Они сидели в уютной комнате, и вечер угасал за окном, и радио тихо бубнило в соседней комнате, и вышла полосатая кошка, потерлась о ноги Пал Палыча, запрыгнула на колени к Валентине, свернулась клубком. Было так хорошо, что не хотелось уходить. Пал Палыч понимал, что она ждет от него каких-то важных слов, но сейчас, в эту минуту – что он мог ей сказать?
– Разреши, я закурю? – она кивнула.
– Я и сама иногда, когда доведут на уроках, позволяю себе нервы успокоить, гадость, но ведь помогает? – Он закурил, разогнал дым,
– Валя… – помедлил. – Я как-то должен, наверное, объяснить свое положение? Пойми, я хотел бы – и это правда, разделить с тобою оставшиеся годы… черт, говорю, как в кино! Валя, я немолод, и, сама понимаешь, учитель – какие у меня заработки? Но нет, дело, конечно не в этом. Дело в моей дочери, которая после родов что-то окончательно испортила свой характер, и теперь младший внук почти полностью на мне. Но и это не главное. Главное – Мона. Падчерица, я ненавижу это слово! Я ведь воспитал ее, или нет – пытался воспитать, но я бессилен! Понимаешь? Я нахожусь в каком-то замкнутом круге, из которого нет выхода. Я совсем запутался…
– Паша, я же ничего тебя не прошу! – воскликнула Валентина, – мне радостно ложиться и вставать с мыслью – что ты есть. А что-то другое, да я и не думаю об этом! Пал Палыч подошел к ней, обнял за плечи, потерся щекой о её щеку: – У нас все будет. Дай время, Валечка!
Глава 4
– Коломийцева! Я к тебе обращаюсь, по-моему, нет? – Мона тяжко вздохнула и накрыла тетрадку учебником.

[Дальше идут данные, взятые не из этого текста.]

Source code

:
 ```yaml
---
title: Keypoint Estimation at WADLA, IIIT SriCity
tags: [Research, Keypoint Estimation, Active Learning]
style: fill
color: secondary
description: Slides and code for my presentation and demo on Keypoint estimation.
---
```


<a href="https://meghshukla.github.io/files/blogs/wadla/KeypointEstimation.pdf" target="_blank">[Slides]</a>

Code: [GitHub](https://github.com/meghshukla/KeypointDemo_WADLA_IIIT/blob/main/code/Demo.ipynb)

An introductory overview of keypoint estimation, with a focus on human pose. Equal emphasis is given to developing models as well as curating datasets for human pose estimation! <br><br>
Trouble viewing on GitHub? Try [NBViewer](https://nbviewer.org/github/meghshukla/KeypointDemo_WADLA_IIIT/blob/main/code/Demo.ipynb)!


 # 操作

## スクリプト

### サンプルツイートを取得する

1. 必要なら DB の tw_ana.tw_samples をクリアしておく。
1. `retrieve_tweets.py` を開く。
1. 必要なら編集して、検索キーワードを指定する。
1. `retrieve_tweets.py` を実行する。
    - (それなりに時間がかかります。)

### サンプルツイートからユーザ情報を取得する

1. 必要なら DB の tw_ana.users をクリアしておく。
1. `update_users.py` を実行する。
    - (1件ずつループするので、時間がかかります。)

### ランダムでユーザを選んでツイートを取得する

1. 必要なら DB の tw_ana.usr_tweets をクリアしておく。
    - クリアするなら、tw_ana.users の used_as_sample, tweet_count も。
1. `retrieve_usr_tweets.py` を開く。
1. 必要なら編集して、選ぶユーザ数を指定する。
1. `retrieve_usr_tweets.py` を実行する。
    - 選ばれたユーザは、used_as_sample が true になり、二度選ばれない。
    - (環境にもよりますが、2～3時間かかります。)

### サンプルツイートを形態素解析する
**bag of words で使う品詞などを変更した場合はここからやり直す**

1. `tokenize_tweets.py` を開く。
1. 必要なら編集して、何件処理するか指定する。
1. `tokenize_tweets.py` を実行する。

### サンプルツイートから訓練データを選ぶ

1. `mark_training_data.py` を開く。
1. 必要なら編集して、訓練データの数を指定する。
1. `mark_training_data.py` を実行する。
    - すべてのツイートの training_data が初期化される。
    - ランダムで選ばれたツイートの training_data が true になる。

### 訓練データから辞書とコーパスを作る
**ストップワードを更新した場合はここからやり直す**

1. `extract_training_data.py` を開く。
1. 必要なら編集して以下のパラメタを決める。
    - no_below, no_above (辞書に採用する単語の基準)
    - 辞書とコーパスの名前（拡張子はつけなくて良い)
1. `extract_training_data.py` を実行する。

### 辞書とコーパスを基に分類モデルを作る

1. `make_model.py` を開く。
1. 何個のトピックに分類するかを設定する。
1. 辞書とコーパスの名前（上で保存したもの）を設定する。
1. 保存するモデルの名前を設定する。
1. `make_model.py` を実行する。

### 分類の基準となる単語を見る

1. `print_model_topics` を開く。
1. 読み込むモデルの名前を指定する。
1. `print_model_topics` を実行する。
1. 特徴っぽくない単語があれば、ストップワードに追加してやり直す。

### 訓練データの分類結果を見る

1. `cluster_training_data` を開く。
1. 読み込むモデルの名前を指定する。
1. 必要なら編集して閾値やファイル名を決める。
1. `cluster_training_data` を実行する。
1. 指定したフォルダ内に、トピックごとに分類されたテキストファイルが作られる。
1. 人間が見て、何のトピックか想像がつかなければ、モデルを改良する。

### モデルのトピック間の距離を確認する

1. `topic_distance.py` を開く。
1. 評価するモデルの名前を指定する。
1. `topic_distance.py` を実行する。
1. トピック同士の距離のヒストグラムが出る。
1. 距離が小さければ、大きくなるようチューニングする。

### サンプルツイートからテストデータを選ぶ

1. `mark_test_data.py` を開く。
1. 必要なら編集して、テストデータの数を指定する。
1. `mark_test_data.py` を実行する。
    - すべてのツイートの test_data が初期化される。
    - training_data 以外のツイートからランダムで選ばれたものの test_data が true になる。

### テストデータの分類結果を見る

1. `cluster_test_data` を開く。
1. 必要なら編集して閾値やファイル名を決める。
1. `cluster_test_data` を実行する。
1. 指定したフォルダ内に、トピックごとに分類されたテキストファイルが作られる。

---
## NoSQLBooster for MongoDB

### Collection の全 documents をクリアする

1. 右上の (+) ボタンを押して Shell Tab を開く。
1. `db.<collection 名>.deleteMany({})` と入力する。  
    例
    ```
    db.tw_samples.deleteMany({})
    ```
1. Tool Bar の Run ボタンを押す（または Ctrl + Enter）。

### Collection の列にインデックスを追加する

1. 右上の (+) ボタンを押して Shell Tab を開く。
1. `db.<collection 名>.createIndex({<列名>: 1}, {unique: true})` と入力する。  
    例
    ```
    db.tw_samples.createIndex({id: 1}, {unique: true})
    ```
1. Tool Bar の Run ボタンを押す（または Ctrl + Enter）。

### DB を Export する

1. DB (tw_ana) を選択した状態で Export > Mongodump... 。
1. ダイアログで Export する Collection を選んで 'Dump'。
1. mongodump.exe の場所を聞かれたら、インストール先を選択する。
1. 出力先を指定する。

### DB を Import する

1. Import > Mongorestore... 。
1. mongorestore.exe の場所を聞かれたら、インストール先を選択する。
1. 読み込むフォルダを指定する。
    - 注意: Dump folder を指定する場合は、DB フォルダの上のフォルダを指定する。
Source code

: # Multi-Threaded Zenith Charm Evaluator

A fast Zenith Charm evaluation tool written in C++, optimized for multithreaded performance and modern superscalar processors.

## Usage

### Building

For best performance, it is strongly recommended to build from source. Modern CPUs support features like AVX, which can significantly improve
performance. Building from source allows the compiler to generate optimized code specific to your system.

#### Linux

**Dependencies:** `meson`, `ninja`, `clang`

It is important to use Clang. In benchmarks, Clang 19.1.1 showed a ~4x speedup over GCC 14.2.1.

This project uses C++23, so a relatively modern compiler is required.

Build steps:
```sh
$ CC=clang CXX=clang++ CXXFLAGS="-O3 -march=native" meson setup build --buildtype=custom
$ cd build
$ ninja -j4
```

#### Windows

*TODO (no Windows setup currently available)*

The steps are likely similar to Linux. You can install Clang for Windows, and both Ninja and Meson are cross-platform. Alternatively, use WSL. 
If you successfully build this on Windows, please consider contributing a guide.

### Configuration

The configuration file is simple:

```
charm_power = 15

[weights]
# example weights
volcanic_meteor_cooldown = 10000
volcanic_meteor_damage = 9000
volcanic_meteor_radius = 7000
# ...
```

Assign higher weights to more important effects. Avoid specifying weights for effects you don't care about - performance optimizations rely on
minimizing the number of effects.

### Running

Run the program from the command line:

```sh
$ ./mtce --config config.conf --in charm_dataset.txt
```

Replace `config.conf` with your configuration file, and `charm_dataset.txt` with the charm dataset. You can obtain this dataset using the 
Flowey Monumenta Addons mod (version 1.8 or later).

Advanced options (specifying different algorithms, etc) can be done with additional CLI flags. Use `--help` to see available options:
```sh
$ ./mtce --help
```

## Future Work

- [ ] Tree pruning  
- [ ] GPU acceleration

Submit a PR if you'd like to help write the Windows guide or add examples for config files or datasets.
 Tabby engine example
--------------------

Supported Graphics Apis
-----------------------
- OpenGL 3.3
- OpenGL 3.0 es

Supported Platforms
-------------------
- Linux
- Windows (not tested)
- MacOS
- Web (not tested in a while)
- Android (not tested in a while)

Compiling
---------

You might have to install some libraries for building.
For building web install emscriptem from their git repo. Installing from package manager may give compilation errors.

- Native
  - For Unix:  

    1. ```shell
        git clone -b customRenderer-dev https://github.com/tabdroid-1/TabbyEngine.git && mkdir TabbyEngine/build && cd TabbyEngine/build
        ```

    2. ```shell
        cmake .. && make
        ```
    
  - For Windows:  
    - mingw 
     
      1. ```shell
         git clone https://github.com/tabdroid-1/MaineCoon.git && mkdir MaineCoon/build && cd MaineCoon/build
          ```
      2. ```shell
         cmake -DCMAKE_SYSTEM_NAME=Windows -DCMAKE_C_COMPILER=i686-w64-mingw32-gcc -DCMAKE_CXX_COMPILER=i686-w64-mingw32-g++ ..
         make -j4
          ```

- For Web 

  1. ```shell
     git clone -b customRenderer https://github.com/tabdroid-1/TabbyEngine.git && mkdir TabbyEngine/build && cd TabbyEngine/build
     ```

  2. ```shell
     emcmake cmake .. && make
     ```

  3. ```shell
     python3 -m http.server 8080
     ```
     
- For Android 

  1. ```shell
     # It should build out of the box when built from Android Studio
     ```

– Ко мне, наверное, – она встала. Ирина Ильинична, математичка, люто ненавидела Мону. За всё. За красоту. За раннюю славу. За эту легкую, «звездную» наглость, за пренебрежение ко всем, за то, что плевать ей, Нонне, видите ли, на правила школы! За эти американские штаны! За то, что она, Ирина Ильинична, сорокалетняя неудачница, с диабетом, с дочерью-подростком, с сумасшедшей бабкой, с комнатушкой в коммуналке, с любовником-пьяницей не имела, и не будет иметь такой фигуры, таких американских штанов и всесоюзной славы. Было, отчего с ума сойти. Мона, как на радость ей, была совершенно невосприимчива ни к математике, ни к геометрии, ни к черчению – да, собственно, ни к чему.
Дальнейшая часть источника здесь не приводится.